I have long advocated, in consonance with sound learning principles, that in a good design process works backwards:
- start with the desired outcomes as capabilities,
- align assessment to the outcomes,
- and then design the learning experience to achieve those outcomes.
This shouldn’t be new. Recently, I was pointed towards Wiggins & McTighe’s Understanding by Design, which turns out to be a curricular approach predicated on just such lines. I am of mixed feelings.
First, I am thrilled to see someone in formal education talking about looking at more meaningful outcomes, particularly aimed at “clarify learning goals, devise revealing assessments of student understanding, and craft effective and engaging learning activities”. This is something I’ve been trying to argue for in my work with formal education, e.g. with publishers, schools, and more. It’s a more enlightened approach to design.

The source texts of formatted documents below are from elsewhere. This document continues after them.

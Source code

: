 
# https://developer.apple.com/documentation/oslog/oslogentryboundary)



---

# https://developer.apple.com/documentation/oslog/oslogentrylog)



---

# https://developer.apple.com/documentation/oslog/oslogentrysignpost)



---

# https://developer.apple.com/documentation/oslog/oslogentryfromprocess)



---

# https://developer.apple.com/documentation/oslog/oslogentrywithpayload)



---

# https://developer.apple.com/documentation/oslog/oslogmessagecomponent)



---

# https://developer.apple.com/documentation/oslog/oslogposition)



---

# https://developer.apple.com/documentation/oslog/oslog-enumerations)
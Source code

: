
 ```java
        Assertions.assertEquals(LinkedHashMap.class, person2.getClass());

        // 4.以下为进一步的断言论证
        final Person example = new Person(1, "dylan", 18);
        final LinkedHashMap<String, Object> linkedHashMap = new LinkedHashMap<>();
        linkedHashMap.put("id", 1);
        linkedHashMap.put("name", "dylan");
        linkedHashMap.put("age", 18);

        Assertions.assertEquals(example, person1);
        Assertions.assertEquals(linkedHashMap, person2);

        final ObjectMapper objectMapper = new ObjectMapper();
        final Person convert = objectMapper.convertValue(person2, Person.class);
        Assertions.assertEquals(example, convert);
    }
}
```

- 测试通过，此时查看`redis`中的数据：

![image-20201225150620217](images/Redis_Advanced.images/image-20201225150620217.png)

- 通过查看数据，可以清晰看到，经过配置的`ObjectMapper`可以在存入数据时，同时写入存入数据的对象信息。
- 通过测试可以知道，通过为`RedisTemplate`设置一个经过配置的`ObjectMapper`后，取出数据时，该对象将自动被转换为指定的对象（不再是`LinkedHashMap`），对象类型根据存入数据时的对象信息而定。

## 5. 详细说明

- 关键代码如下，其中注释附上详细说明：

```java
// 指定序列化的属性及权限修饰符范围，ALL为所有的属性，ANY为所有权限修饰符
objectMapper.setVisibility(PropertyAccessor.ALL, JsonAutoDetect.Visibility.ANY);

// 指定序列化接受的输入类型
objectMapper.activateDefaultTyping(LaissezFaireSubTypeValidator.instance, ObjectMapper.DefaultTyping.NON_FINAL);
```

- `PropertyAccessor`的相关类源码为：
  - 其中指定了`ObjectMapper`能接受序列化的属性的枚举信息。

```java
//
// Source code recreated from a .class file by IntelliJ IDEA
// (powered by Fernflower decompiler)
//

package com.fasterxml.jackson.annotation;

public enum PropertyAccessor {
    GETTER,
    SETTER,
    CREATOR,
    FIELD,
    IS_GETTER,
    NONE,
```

On the other hand, it’s sort of like my reaction when we investigated what should be covered in continuing medical education and were told that we should proselytize evidence-based medicine: “what have they been doing ’til now?!?!” I continue to be amazed at how folks go about things in ways that do not reflect what we understand about doing things well. And what I’ve seen of their 6 Facets of Understanding seem a bit vague (and mea culpa, I have not read their thorough exposition, but it seems like YAT, Yet Another Taxonomy), though I’m perfectly willing to be wrong about that.
Interestingly, they apparently do not recommend applying this approach to individual lesson plans, and instead constrain it to curriculum level goals. I can see how the focus should be on the goal, not the time-frame, and I personally believe in spreading out learning over a longer period of time.
It’s nice to have another label to attach to good design, so I laud the initiative, and hope we can get more good design, and more understanding, in our schools and everywhere else.